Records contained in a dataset
%%

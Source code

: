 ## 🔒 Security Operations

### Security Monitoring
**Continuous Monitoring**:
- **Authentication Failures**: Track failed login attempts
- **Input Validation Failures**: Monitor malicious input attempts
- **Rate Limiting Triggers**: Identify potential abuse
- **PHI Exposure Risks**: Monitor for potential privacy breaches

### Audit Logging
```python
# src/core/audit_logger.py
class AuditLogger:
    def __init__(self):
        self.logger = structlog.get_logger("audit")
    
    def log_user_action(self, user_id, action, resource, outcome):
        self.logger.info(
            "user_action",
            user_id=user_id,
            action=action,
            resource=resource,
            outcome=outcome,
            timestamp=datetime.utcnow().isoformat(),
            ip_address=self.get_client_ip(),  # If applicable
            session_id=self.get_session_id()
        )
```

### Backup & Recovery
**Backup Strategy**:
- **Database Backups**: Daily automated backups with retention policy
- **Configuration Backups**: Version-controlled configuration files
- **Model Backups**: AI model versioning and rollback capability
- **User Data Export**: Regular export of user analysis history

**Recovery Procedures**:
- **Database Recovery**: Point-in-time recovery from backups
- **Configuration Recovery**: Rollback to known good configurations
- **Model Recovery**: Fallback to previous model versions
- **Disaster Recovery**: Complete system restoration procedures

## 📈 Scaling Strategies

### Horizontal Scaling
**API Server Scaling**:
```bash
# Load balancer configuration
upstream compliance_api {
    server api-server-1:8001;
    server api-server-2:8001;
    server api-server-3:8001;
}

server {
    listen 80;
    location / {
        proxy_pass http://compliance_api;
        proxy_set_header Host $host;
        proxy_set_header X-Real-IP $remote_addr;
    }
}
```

%%
%%

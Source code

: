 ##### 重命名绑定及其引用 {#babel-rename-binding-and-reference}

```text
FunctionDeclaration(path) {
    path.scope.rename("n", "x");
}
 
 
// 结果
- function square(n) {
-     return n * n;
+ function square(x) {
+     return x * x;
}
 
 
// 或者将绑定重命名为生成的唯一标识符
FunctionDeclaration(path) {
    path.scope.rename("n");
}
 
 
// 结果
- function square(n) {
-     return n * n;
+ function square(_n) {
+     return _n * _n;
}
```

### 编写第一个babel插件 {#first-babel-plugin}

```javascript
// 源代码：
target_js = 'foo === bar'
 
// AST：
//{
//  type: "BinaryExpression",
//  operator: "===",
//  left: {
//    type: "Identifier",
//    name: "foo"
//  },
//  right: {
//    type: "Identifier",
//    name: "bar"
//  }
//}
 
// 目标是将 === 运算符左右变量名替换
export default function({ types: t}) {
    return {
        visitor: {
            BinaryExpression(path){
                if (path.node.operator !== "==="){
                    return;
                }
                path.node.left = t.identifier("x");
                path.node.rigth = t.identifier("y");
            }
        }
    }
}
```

%%
%%

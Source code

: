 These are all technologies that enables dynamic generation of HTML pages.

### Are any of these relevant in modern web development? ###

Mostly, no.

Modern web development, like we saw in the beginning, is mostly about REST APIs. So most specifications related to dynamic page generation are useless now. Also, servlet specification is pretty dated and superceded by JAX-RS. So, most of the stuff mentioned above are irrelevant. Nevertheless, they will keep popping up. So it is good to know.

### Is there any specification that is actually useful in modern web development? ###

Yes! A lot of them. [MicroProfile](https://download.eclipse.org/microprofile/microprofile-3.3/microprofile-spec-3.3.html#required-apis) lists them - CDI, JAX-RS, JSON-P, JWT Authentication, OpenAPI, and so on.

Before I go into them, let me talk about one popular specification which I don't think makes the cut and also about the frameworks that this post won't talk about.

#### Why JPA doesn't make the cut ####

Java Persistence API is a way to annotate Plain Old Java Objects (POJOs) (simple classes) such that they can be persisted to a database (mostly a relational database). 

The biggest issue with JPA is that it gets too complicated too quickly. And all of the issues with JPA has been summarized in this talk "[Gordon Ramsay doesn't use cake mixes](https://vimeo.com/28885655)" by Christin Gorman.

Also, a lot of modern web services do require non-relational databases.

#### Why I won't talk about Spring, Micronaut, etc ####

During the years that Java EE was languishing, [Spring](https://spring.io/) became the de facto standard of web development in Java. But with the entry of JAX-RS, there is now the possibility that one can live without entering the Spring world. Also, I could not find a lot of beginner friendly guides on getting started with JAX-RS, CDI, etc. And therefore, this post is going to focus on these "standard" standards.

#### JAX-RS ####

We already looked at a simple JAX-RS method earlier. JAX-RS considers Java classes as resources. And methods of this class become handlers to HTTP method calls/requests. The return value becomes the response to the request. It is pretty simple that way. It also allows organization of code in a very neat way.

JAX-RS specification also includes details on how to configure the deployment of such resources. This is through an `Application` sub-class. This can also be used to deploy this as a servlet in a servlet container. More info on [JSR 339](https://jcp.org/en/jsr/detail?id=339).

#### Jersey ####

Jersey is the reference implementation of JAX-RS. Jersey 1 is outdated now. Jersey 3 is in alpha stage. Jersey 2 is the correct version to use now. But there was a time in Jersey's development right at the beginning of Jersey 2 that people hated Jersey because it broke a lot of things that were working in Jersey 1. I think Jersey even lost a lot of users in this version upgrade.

%%

## TASK ITEM
Working through the records, find each line containing the word "Recovery" and copy it.

## EXERCISE SOLUTION
### Backup & Recovery
**Recovery Procedures**:
- **Database Recovery**: Point-in-time recovery from backups
- **Configuration Recovery**: Rollback to known good configurations
- **Model Recovery**: Fallback to previous model versions
- **Disaster Recovery**: Complete system restoration procedures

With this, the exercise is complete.